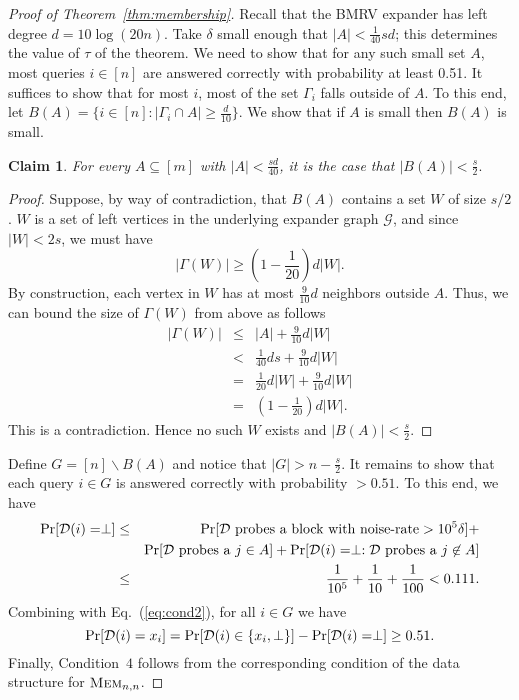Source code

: \documentclass[11pt,english]{article}
\newtheorem{claim}[theorem]{Claim}
\theoremstyle{definition}
\theoremstyle{remark}
\newcommand{\D}{{\cal D}}
\newcommand{\mem}{\mbox{\textsc{Mem}}}
\begin{document}
\begin{proof}[Proof of Theorem~\ref{thm:membership}]
Recall that the BMRV expander has left degree $d=10\log(20n)$. Take
$\delta$ small enough that $|A|<\frac{1}{40}sd$; this determines
the value of $\tau$ of the theorem. We need to show that for any
such small set $A$, most queries $i\in[n]$ are answered correctly
with probability at least 0.51. It suffices to show that for most
$i$, most of the set $\Gamma_{i}$ falls outside of $A$. To this
end, let $B(A)=\{i\in[n]:|\Gamma_{i}\cap A|\geq\frac{d}{10}\}$. We
show that if $A$ is small then $B(A)$ is small.

\begin{claim} For every $A\subseteq[m]$ with $|A|<\frac{sd}{40}$,
it is the case that $|B(A)|<\frac{s}{2}.$ \end{claim}

\begin{proof} Suppose, by way of contradiction, that $B(A)$ contains
a set $W$ of size $s/2$. $W$ is a set of left vertices in the underlying
expander graph $\mathcal{G}$, and since $|W|<2s$, we must have \[
|\Gamma(W)|\geq\left(1-\frac{1}{20}\right)d|W|.\]
 By construction, each vertex in $W$ has at most $\frac{9}{10}d$
neighbors outside $A$. Thus, we can bound the size of $\Gamma(W)$
from above as follows\begin{eqnarray*}
|\Gamma(W)| & \leq & |A|+\frac{9}{10}d|W|\\
 & < & \frac{1}{40}ds+\frac{9}{10}d|W|\\
 & = & \frac{1}{20}d|W|+\frac{9}{10}d|W|\\
 & = & \left(1-\frac{1}{20}\right)d|W|.\end{eqnarray*}
 This is a contradiction. Hence no such $W$ exists and $|B(A)|<\frac{s}{2}$.
\end{proof}

Define $G=[n]\backslash B(A)$ and notice that $|G|>n-\frac{s}{2}$.
It remains to show that each query $i\in G$ is answered correctly
with probability $>0.51$. To this end, we have \begin{eqnarray*}
\Pr[\D(i)=\perp] & \leq & \Pr[\D\mbox{ probes a block with noise-rate}>10^{5}\delta]+\\
 &  & \Pr[\D\mbox{ probes a }j\in A]+\Pr[\D(i)=\perp:\D\mbox{ probes a }j\not\in A]\\
 & \leq & \frac{1}{10^{5}}+\frac{1}{10}+\frac{1}{100}<0.111.\end{eqnarray*}
 Combining with Eq.~(\ref{eq:cond2}), for all $i\in G$ we have
\[
\Pr[\D(i)=x_{i}]=\Pr[\D(i)\in\{x_{i},\perp\}]-\Pr[\D(i)=\perp]\geq0.51.\]
 Finally, Condition~$4$ follows from the corresponding condition
of the data structure for $\mem_{n,n}$. \end{proof}
\end{document}
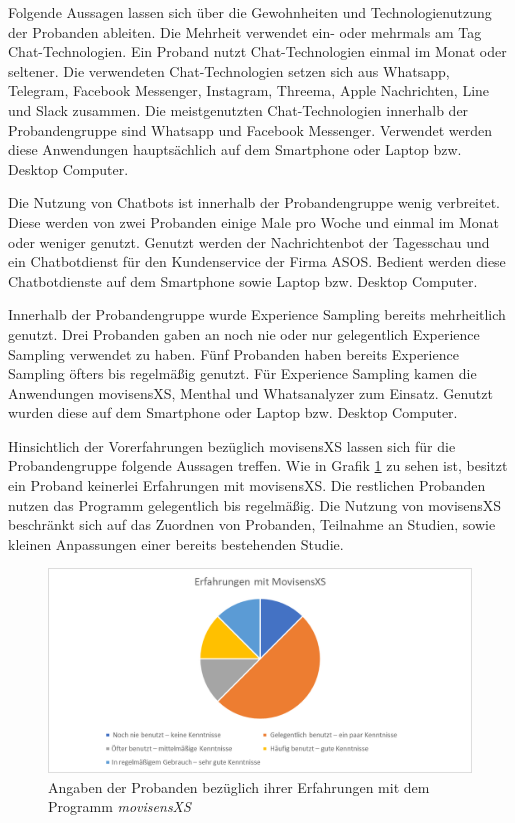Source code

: Folgende Aussagen lassen sich über die Gewohnheiten und Technologienutzung der Probanden ableiten. Die Mehrheit verwendet ein- oder mehrmals am Tag Chat-Technologien. Ein Proband nutzt Chat-Technologien 
einmal im Monat oder seltener. Die verwendeten Chat-Technologien setzen sich aus Whatsapp, Telegram, Facebook Messenger, Instagram, Threema, Apple Nachrichten, Line und Slack zusammen. Die meistgenutzten Chat-Technologien innerhalb der Probandengruppe sind Whatsapp und Facebook Messenger. Verwendet werden diese Anwendungen hauptsächlich auf dem Smartphone oder Laptop bzw. Desktop Computer. 

Die Nutzung von Chatbots ist innerhalb der Probandengruppe wenig verbreitet. Diese werden von zwei Probanden einige Male pro Woche und einmal im Monat oder weniger genutzt. Genutzt werden der Nachrichtenbot der Tagesschau und ein Chatbotdienst für den Kundenservice der Firma ASOS. Bedient werden diese Chatbotdienste auf dem Smartphone sowie Laptop bzw. Desktop Computer. 

Innerhalb der Probandengruppe wurde Experience Sampling bereits mehrheitlich genutzt. Drei Probanden gaben an noch nie oder nur gelegentlich Experience Sampling verwendet zu haben. Fünf Probanden haben bereits Experience Sampling öfters bis regelmäßig genutzt. Für Experience Sampling kamen die Anwendungen movisensXS, Menthal und Whatsanalyzer zum Einsatz. Genutzt wurden diese auf dem Smartphone oder Laptop bzw. Desktop Computer. 

Hinsichtlich der Vorerfahrungen bezüglich movisensXS lassen sich für die Probandengruppe folgende Aussagen treffen. Wie in Grafik \ref{movisensXSErfahrung} zu sehen ist, besitzt ein Proband keinerlei Erfahrungen mit movisensXS. Die restlichen Probanden nutzen das Programm gelegentlich bis regelmäßig. Die Nutzung von movisensXS beschränkt sich auf das Zuordnen von Probanden, Teilnahme an Studien, sowie kleinen Anpassungen einer bereits bestehenden Studie. 

\begin{figure}[h]
\centering
\includegraphics[width=1\textwidth]{pictures/diagramme/movi}
\caption{Angaben der Probanden bezüglich ihrer Erfahrungen mit dem Programm \emph{movisensXS}}
\label{movisensXSErfahrung}
\end{figure}

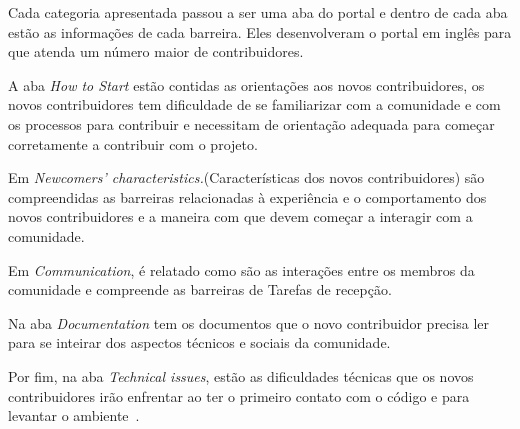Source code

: Cada categoria apresentada passou a ser uma aba do portal e dentro de cada aba 
estão as informações de cada barreira. Eles desenvolveram o portal em inglês
para que atenda um número maior de contribuidores.

A aba \textit{How to Start} estão contidas as orientações aos novos contribuidores, os novos
contribuidores tem dificuldade de se familiarizar com a comunidade e com os processos
para contribuir e necessitam de orientação adequada para começar corretamente a
contribuir com o projeto.

Em \textit{Newcomers’ characteristics.}(Características dos novos contribuidores) são 
compreendidas as barreiras relacionadas à experiência e o comportamento dos novos 
contribuidores e a maneira com que devem começar a interagir com a comunidade.

Em \textit{Communication}, é relatado como são as interações entre 
os membros da comunidade e compreende as barreiras de Tarefas de recepção.

Na aba \textit{Documentation} tem os documentos que o novo contribuidor precisa ler 
para se inteirar dos aspectos técnicos e sociais da comunidade.

Por fim, na aba \textit{Technical issues}, estão as dificuldades técnicas que os novos
contribuidores irão enfrentar ao ter o primeiro contato com o código e para levantar
o ambiente~\cite{steinmancher2015}.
· · ·
Your answer should be each line of the data that contains the word "contribuir", copied as it stands.

* _Result below_
para contribuir e necessitam de orientação adequada para começar corretamente a
contribuir com o projeto.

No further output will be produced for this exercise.